The new study included three generations of three unrelated families in North America, Australia, and Belgium – about 30 people in all – who were known by linkage analysis to have one of the three subtypes, known as autosomal dominant intermediate CMT B.
Using classical genetic mapping techniques, they first refined the chromosomal locus. “We knew exactly which chromosome – 19 – and exactly where in the chromosome – the short arm – the mutation is,” Dr. Zuchner said.

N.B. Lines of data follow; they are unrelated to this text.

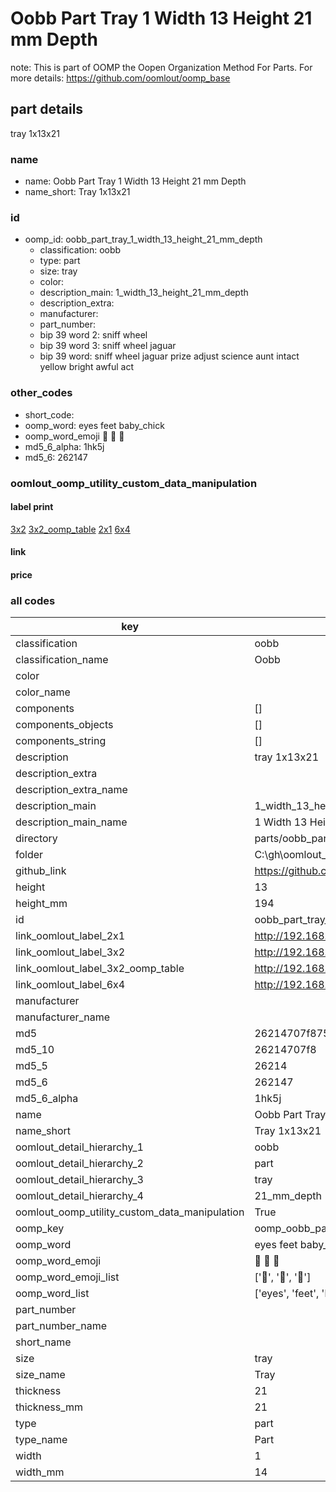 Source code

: # Oobb Part Tray 1 Width 13 Height 21 mm Depth  

note: This is part of OOMP the Oopen Organization Method For Parts. For more details: https://github.com/oomlout/oomp_base

##  part details
  



tray 1x13x21



### name
* name: Oobb Part Tray 1 Width 13 Height 21 mm Depth
* name_short: Tray 1x13x21 
### id
* oomp_id: oobb_part_tray_1_width_13_height_21_mm_depth
  * classification: oobb
  * type: part
  * size: tray
  * color: 
  * description_main: 1_width_13_height_21_mm_depth
  * description_extra: 
  * manufacturer: 
  * part_number: 
  * bip 39 word 2: sniff wheel
  * bip 39 word 3: sniff wheel jaguar
  * bip 39 word: sniff wheel jaguar prize adjust science aunt intact yellow bright awful act

### other_codes
* short_code: 
* oomp_word: eyes feet baby_chick
* oomp_word_emoji :eyes: :feet: :baby_chick:
* md5_6_alpha: 1hk5j
* md5_6: 262147






### oomlout_oomp_utility_custom_data_manipulation
#### label print
[3x2](http://192.168.1.245:1112/?label=oomp%201hk5j)
[3x2_oomp_table](http://192.168.1.108:1112/?label=oomp%201hk5j)
[2x1](http://192.168.1.242:1112/?label=oomp%201hk5j)
[6x4](http://192.168.1.55:1112/?label=oomp%201hk5j)    

#### link

                              

#### price







### all codes 
| key | value |  
| --- | --- |  
| classification | oobb |  
| classification_name | Oobb |  
| color |  |  
| color_name |  |  
| components | [] |  
| components_objects | [] |  
| components_string | [] |  
| description | tray 1x13x21 |  
| description_extra |  |  
| description_extra_name |  |  
| description_main | 1_width_13_height_21_mm_depth |  
| description_main_name | 1 Width 13 Height 21 mm Depth |  
| directory | parts/oobb_part_tray_1_width_13_height_21_mm_depth |  
| folder | C:\gh\oomlout_oobb_version_4_generated_parts\things\oobb_part_tray_1_width_13_height_21_mm_depth |  
| github_link | https://github.com/oomlout/oomlout_oomp_part_src/tree/main/parts/oobb_part_tray_1_width_13_height_21_mm_depth |  
| height | 13 |  
| height_mm | 194 |  
| id | oobb_part_tray_1_width_13_height_21_mm_depth |  
| link_oomlout_label_2x1 | http://192.168.1.242:1112/?label=oomp%201hk5j |  
| link_oomlout_label_3x2 | http://192.168.1.245:1112/?label=oomp%201hk5j |  
| link_oomlout_label_3x2_oomp_table | http://192.168.1.108:1112/?label=oomp%201hk5j |  
| link_oomlout_label_6x4 | http://192.168.1.55:1112/?label=oomp%201hk5j |  
| manufacturer |  |  
| manufacturer_name |  |  
| md5 | 26214707f87581eb0381cab4ee7e866b |  
| md5_10 | 26214707f8 |  
| md5_5 | 26214 |  
| md5_6 | 262147 |  
| md5_6_alpha | 1hk5j |  
| name | Oobb Part Tray 1 Width 13 Height 21 mm Depth |  
| name_short | Tray 1x13x21  |  
| oomlout_detail_hierarchy_1 | oobb |  
| oomlout_detail_hierarchy_2 | part |  
| oomlout_detail_hierarchy_3 | tray |  
| oomlout_detail_hierarchy_4 | 21_mm_depth |  
| oomlout_oomp_utility_custom_data_manipulation | True |  
| oomp_key | oomp_oobb_part_tray_1_width_13_height_21_mm_depth |  
| oomp_word | eyes feet baby_chick |  
| oomp_word_emoji | :eyes: :feet: :baby_chick: |  
| oomp_word_emoji_list | [':eyes:', ':feet:', ':baby_chick:'] |  
| oomp_word_list | ['eyes', 'feet', 'baby_chick'] |  
| part_number |  |  
| part_number_name |  |  
| short_name |  |  
| size | tray |  
| size_name | Tray |  
| thickness | 21 |  
| thickness_mm | 21 |  
| type | part |  
| type_name | Part |  
| width | 1 |  
| width_mm | 14 |  

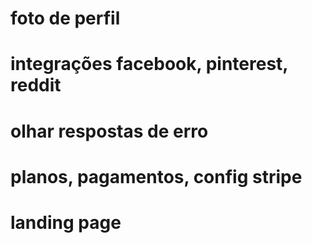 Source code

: # foto de perfil
# integrações facebook, pinterest, reddit
# olhar respostas de erro
# planos, pagamentos, config stripe
# landing page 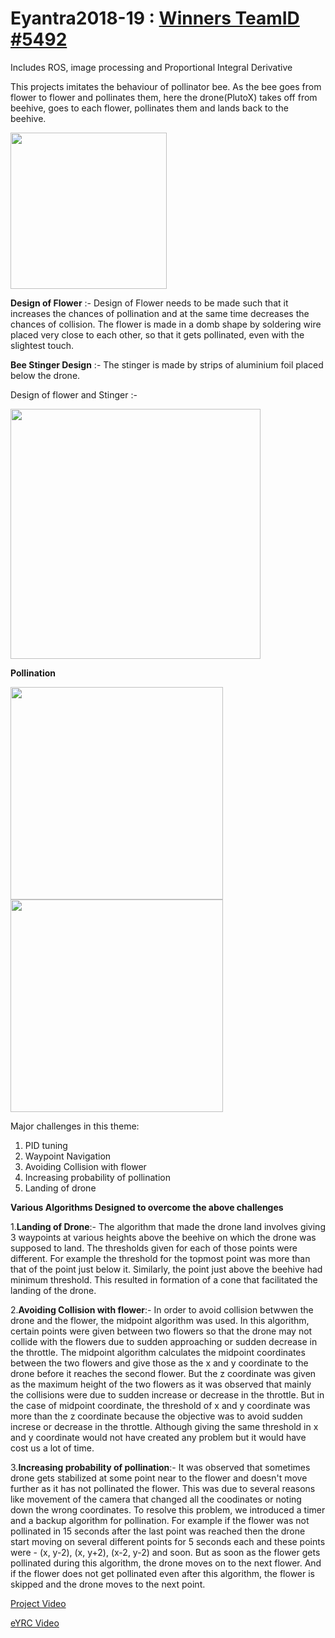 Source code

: # Eyantra2018-19 : [Winners TeamID #5492](http://www.e-yantra.org/eyrc)
Includes ROS, image processing and Proportional Integral Derivative

This projects imitates the behaviour of pollinator bee. As the bee goes from flower to flower and pollinates them, here the drone(PlutoX) takes off from beehive, goes to each flower, pollinates them and lands back to the  beehive.


<img src="https://github.com/sona-19/Eyantra2018-19/blob/master/2.jpeg" width="250">

<b>Design of Flower</b>  :- Design of Flower needs to be made such that it increases the chances of pollination and at the same time decreases the chances of collision. The flower is made in a domb shape by soldering wire placed very close to each other, so that it gets pollinated, even with the slightest touch.

<b>Bee Stinger Design</b>  :- The stinger is made by strips of aluminium foil placed below the drone. 

Design of flower and Stinger :-

<img src ="https://github.com/sona-19/Eyantra2018-19-Winners-TeamID-5492/blob/master/images_eyrc2018/IMG_7756.JPG" width = "400">

<b>Pollination</b>

<img src="https://github.com/sona-19/Eyantra2018-19/blob/master/pollination.jpeg" width="340">
<img src= "https://github.com/sona-19/Eyantra2018-19-Winners-TeamID-5492/blob/master/images_eyrc2018/HGJ_0541.JPG"  width="340">

Major challenges in this theme:

1. PID tuning
2. Waypoint Navigation
3. Avoiding Collision with flower
4. Increasing probability of pollination
5. Landing of drone


<b>Various Algorithms Designed to overcome the above challenges</b>

1.<b>Landing of Drone</b>:- The algorithm that made the drone land involves giving 3 waypoints at various heights above the beehive on which the drone was supposed to land. The thresholds given for each of those points were different. For example the threshold for the topmost point was more than that of the point just below it. Similarly, the point just above the beehive had minimum threshold. This resulted in formation of a cone that facilitated the landing of the drone. 


2.<b>Avoiding Collision with flower</b>:- In order to avoid collision betwwen the drone and the flower, the midpoint algorithm was used. In this algorithm, certain points were given between two flowers so that the drone may not collide with the flowers due to sudden approaching or sudden decrease in the throttle. The midpoint algorithm calculates the midpoint coordinates between the two flowers and give those as the x and y coordinate to the drone before it reaches the second flower. But the z coordinate was given as the maximum height of the two flowers as it was observed that mainly the collisions were due to sudden increase or decrease in the throttle. But in the case of midpoint coordinate, the threshold of x and y coordinate was more than the z coordinate because the objective was to avoid sudden increse or decrease in the throttle. Although giving the same threshold in x and y coordinate would not have created any problem but it would have cost us a lot of time.

3.<b>Increasing probability of pollination</b>:- It was observed that sometimes drone gets stabilized at some point near to the flower and doesn't move further as it has not pollinated the flower. This was due to several reasons like movement of the camera that changed all the coodinates or noting down the wrong coordinates. To resolve this problem, we introduced a timer and a backup algorithm for pollination. For example if the flower was not pollinated in 15 seconds after the last point was reached then the drone start moving on several different points for 5 seconds each and these points were - (x, y-2), (x, y+2), (x-2, y-2) and soon. But as soon as the flower gets pollinated during this algorithm, the drone moves on to the next flower. And if the flower does not get pollinated even after this algorithm, the flower is skipped and the drone  moves to the next point.





[Project Video](https://youtu.be/_y-xsZQv6v4)

[eYRC Video](https://www.youtube.com/watch?v=d3jKvnjwe4E&feature=youtu.be)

After screening candidate genes, his group then identified in all families with mutations in dynamin 2, a ubiquitous protein involved in membrane transport.
To explore the effects of the mutations, the researchers performed functional studies, transfecting neuronal cell lines with normal and mutant variants of the gene. The gene products were labeled so that the scientists could follow their actual path.
“Two major things happened, both of which could have implications for axonal transport,” Dr. Zuchner said. “First, the microtubule network was disturbed by the mutant copy,” he said.
Peripheral neurons rely on long – perhaps 1 meter long – axons for transport of proteins, organelles, mitochondria, and all the other stuff needed for metabolism, he explained.
If there is a disruption in the microtubules – the railroad tracks that make up axons, if you will – all these goods may never make it to their destination. “As a result, the distal ends don't have sufficient metabolism, and patients may develop the distal symptoms that define CMT,” Dr. Zuchner said.
Dynamin 2 is also important for endocytosis, the process cells depend on to take in molecules, including nutrition, from the outside and form vesicles for transport.
“If you transfect cells with normal dynamin, there is always an association with vesicles,” Dr. Zuchner said. “But cells transfected with the mutant dynamin 2 did not co-localize with the vesicles anymore.”
AXONAL TRANSPORT, NERVE CELLS
Dr. Shy said this is the second discovery made by Dr. Zuchner to show the critical role of the axonal transport system in the normal function of nerve cells.
In 2004, his group showed that a mutation in mitofusin 2 is involved in some cases of CMT (Nature Genet 2004;36:449–451). “Mitofusin 2 allows mitochondria to fuse and therefore be able to be transported along neurons,” Dr. Shy said. “Now [in the current study] we see that a mutation in the gene that encodes dynamin 2 causes other disruptions in axonal transport.”
“There is an increased likelihood that when this transport is disrupted, it causes neurons to degenerate. The implications are likely to go way beyond CMT and involve many other neurodegenerative diseases too. It's extremely interesting,” he said.
ARTICLE IN BRIEF
- ✓ Investigators identified a mutation in the gene that encodes dynamin 2, which they think could be a key player not only in the pathogenesis of Charcot-Marie-Tooth disease, but in other neuropathies as well.